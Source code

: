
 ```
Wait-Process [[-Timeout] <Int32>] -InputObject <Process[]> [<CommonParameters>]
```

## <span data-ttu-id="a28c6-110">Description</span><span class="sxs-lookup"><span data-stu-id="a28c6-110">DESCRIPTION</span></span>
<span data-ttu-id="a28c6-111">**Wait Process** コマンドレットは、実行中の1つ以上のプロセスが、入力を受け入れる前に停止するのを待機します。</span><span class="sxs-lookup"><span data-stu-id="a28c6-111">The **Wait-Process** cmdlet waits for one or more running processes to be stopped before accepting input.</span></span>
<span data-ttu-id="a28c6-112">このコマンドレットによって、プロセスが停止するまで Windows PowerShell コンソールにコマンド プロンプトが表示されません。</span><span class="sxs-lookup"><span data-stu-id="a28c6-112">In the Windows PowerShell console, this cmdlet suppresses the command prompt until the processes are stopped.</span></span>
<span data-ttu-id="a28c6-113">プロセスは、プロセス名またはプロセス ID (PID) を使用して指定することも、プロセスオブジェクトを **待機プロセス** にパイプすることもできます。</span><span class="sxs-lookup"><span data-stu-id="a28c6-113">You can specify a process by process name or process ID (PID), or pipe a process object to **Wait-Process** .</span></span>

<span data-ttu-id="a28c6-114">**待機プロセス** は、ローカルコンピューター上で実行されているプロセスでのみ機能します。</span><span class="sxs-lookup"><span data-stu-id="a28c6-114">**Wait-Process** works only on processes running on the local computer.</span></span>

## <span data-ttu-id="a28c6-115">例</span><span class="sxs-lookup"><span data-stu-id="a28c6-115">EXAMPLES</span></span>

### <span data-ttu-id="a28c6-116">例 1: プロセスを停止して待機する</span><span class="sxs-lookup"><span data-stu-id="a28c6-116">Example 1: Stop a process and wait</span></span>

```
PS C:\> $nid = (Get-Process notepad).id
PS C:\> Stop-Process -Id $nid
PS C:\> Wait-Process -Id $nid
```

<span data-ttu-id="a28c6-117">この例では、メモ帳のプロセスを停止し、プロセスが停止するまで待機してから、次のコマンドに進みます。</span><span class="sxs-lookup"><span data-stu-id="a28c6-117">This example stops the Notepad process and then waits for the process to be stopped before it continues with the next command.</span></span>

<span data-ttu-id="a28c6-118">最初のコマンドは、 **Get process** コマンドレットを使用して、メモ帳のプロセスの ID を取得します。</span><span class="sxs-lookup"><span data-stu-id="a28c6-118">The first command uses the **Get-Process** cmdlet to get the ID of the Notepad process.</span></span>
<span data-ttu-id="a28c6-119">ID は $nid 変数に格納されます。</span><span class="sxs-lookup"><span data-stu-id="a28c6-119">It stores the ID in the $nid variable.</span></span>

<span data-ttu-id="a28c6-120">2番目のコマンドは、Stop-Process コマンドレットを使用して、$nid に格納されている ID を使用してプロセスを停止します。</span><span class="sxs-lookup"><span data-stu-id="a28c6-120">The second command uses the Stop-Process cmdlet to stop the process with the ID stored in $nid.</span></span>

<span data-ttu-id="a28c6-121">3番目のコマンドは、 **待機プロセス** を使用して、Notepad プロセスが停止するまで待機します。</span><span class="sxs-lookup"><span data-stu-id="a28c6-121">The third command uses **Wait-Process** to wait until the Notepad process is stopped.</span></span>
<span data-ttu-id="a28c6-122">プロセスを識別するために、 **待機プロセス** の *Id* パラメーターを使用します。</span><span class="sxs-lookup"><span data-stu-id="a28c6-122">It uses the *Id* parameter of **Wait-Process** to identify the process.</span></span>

**WHAT THE TASK ASKS**
Write out the records in full, exactly as they appear above.

**FINISHED TASK**
Source code

:
 ```
Wait-Process [[-Timeout] <Int32>] -InputObject <Process[]> [<CommonParameters>]
```

## <span data-ttu-id="a28c6-110">Description</span><span class="sxs-lookup"><span data-stu-id="a28c6-110">DESCRIPTION</span></span>
<span data-ttu-id="a28c6-111">**Wait Process** コマンドレットは、実行中の1つ以上のプロセスが、入力を受け入れる前に停止するのを待機します。</span><span class="sxs-lookup"><span data-stu-id="a28c6-111">The **Wait-Process** cmdlet waits for one or more running processes to be stopped before accepting input.</span></span>
<span data-ttu-id="a28c6-112">このコマンドレットによって、プロセスが停止するまで Windows PowerShell コンソールにコマンド プロンプトが表示されません。</span><span class="sxs-lookup"><span data-stu-id="a28c6-112">In the Windows PowerShell console, this cmdlet suppresses the command prompt until the processes are stopped.</span></span>
<span data-ttu-id="a28c6-113">プロセスは、プロセス名またはプロセス ID (PID) を使用して指定することも、プロセスオブジェクトを **待機プロセス** にパイプすることもできます。</span><span class="sxs-lookup"><span data-stu-id="a28c6-113">You can specify a process by process name or process ID (PID), or pipe a process object to **Wait-Process** .</span></span>

<span data-ttu-id="a28c6-114">**待機プロセス** は、ローカルコンピューター上で実行されているプロセスでのみ機能します。</span><span class="sxs-lookup"><span data-stu-id="a28c6-114">**Wait-Process** works only on processes running on the local computer.</span></span>

## <span data-ttu-id="a28c6-115">例</span><span class="sxs-lookup"><span data-stu-id="a28c6-115">EXAMPLES</span></span>

### <span data-ttu-id="a28c6-116">例 1: プロセスを停止して待機する</span><span class="sxs-lookup"><span data-stu-id="a28c6-116">Example 1: Stop a process and wait</span></span>

```
PS C:\> $nid = (Get-Process notepad).id
PS C:\> Stop-Process -Id $nid
PS C:\> Wait-Process -Id $nid
```

<span data-ttu-id="a28c6-117">この例では、メモ帳のプロセスを停止し、プロセスが停止するまで待機してから、次のコマンドに進みます。</span><span class="sxs-lookup"><span data-stu-id="a28c6-117">This example stops the Notepad process and then waits for the process to be stopped before it continues with the next command.</span></span>

<span data-ttu-id="a28c6-118">最初のコマンドは、 **Get process** コマンドレットを使用して、メモ帳のプロセスの ID を取得します。</span><span class="sxs-lookup"><span data-stu-id="a28c6-118">The first command uses the **Get-Process** cmdlet to get the ID of the Notepad process.</span></span>
<span data-ttu-id="a28c6-119">ID は $nid 変数に格納されます。</span><span class="sxs-lookup"><span data-stu-id="a28c6-119">It stores the ID in the $nid variable.</span></span>

<span data-ttu-id="a28c6-120">2番目のコマンドは、Stop-Process コマンドレットを使用して、$nid に格納されている ID を使用してプロセスを停止します。</span><span class="sxs-lookup"><span data-stu-id="a28c6-120">The second command uses the Stop-Process cmdlet to stop the process with the ID stored in $nid.</span></span>

<span data-ttu-id="a28c6-121">3番目のコマンドは、 **待機プロセス** を使用して、Notepad プロセスが停止するまで待機します。</span><span class="sxs-lookup"><span data-stu-id="a28c6-121">The third command uses **Wait-Process** to wait until the Notepad process is stopped.</span></span>
<span data-ttu-id="a28c6-122">プロセスを識別するために、 **待機プロセス** の *Id* パラメーターを使用します。</span><span class="sxs-lookup"><span data-stu-id="a28c6-122">It uses the *Id* parameter of **Wait-Process** to identify the process.</span></span>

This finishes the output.